▶ [GOAL OF THE EXERCISE] Once you have read the records, write them out again exactly.

▶ [ENTRIES SUPPLIED]
_ _ _ _ _
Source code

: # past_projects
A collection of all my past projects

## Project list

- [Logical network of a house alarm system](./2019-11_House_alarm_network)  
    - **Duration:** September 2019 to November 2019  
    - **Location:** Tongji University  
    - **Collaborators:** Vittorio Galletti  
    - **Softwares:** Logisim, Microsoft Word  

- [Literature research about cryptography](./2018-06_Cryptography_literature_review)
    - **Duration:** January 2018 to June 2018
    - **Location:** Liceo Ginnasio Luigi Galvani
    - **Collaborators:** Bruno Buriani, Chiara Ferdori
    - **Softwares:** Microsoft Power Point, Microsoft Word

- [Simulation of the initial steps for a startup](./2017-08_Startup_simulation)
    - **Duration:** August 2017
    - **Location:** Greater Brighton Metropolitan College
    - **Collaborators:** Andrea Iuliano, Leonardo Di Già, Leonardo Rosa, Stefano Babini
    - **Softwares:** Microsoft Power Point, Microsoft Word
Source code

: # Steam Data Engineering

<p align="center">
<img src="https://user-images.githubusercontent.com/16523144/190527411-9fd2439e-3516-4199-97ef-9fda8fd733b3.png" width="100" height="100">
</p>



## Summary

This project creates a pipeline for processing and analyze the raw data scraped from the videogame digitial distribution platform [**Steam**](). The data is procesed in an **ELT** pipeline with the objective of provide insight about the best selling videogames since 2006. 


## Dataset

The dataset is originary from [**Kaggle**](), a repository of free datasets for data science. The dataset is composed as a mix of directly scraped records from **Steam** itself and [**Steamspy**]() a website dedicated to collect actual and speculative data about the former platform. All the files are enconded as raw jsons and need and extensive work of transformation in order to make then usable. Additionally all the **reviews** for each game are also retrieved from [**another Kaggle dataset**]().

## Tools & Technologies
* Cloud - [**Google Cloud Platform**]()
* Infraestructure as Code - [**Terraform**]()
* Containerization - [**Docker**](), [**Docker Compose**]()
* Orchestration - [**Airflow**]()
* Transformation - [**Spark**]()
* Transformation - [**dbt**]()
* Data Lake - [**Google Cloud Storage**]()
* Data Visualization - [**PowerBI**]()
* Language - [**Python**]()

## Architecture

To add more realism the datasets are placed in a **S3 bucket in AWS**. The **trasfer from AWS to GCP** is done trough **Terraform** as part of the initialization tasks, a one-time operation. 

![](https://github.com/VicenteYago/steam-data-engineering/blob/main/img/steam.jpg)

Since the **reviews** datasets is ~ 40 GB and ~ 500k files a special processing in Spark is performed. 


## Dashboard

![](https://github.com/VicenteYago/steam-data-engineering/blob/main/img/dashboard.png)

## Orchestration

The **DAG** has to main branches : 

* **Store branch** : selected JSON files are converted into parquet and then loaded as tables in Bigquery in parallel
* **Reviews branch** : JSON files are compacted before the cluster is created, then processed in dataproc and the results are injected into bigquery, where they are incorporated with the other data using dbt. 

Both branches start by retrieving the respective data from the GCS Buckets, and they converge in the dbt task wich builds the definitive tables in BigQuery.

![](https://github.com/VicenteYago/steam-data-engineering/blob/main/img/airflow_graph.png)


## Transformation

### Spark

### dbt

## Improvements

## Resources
_ _ _ _ _
▶ [RESPONSE AREA]
Source code

: # past_projects
A collection of all my past projects

## Project list

- [Logical network of a house alarm system](./2019-11_House_alarm_network)  
    - **Duration:** September 2019 to November 2019  
    - **Location:** Tongji University  
    - **Collaborators:** Vittorio Galletti  
    - **Softwares:** Logisim, Microsoft Word  

- [Literature research about cryptography](./2018-06_Cryptography_literature_review)
    - **Duration:** January 2018 to June 2018
    - **Location:** Liceo Ginnasio Luigi Galvani
    - **Collaborators:** Bruno Buriani, Chiara Ferdori
    - **Softwares:** Microsoft Power Point, Microsoft Word

- [Simulation of the initial steps for a startup](./2017-08_Startup_simulation)
    - **Duration:** August 2017
    - **Location:** Greater Brighton Metropolitan College
    - **Collaborators:** Andrea Iuliano, Leonardo Di Già, Leonardo Rosa, Stefano Babini
    - **Softwares:** Microsoft Power Point, Microsoft Word
Source code

: # Steam Data Engineering

<p align="center">
<img src="https://user-images.githubusercontent.com/16523144/190527411-9fd2439e-3516-4199-97ef-9fda8fd733b3.png" width="100" height="100">
</p>



## Summary

This project creates a pipeline for processing and analyze the raw data scraped from the videogame digitial distribution platform [**Steam**](). The data is procesed in an **ELT** pipeline with the objective of provide insight about the best selling videogames since 2006. 


## Dataset

The dataset is originary from [**Kaggle**](), a repository of free datasets for data science. The dataset is composed as a mix of directly scraped records from **Steam** itself and [**Steamspy**]() a website dedicated to collect actual and speculative data about the former platform. All the files are enconded as raw jsons and need and extensive work of transformation in order to make then usable. Additionally all the **reviews** for each game are also retrieved from [**another Kaggle dataset**]().

## Tools & Technologies
* Cloud - [**Google Cloud Platform**]()
* Infraestructure as Code - [**Terraform**]()
* Containerization - [**Docker**](), [**Docker Compose**]()
* Orchestration - [**Airflow**]()
* Transformation - [**Spark**]()
* Transformation - [**dbt**]()
* Data Lake - [**Google Cloud Storage**]()
* Data Visualization - [**PowerBI**]()
* Language - [**Python**]()

## Architecture

To add more realism the datasets are placed in a **S3 bucket in AWS**. The **trasfer from AWS to GCP** is done trough **Terraform** as part of the initialization tasks, a one-time operation. 

![](https://github.com/VicenteYago/steam-data-engineering/blob/main/img/steam.jpg)

Since the **reviews** datasets is ~ 40 GB and ~ 500k files a special processing in Spark is performed. 


## Dashboard

![](https://github.com/VicenteYago/steam-data-engineering/blob/main/img/dashboard.png)

## Orchestration

The **DAG** has to main branches : 

* **Store branch** : selected JSON files are converted into parquet and then loaded as tables in Bigquery in parallel
* **Reviews branch** : JSON files are compacted before the cluster is created, then processed in dataproc and the results are injected into bigquery, where they are incorporated with the other data using dbt. 

Both branches start by retrieving the respective data from the GCS Buckets, and they converge in the dbt task wich builds the definitive tables in BigQuery.

![](https://github.com/VicenteYago/steam-data-engineering/blob/main/img/airflow_graph.png)


## Transformation

### Spark

### dbt

## Improvements

## Resources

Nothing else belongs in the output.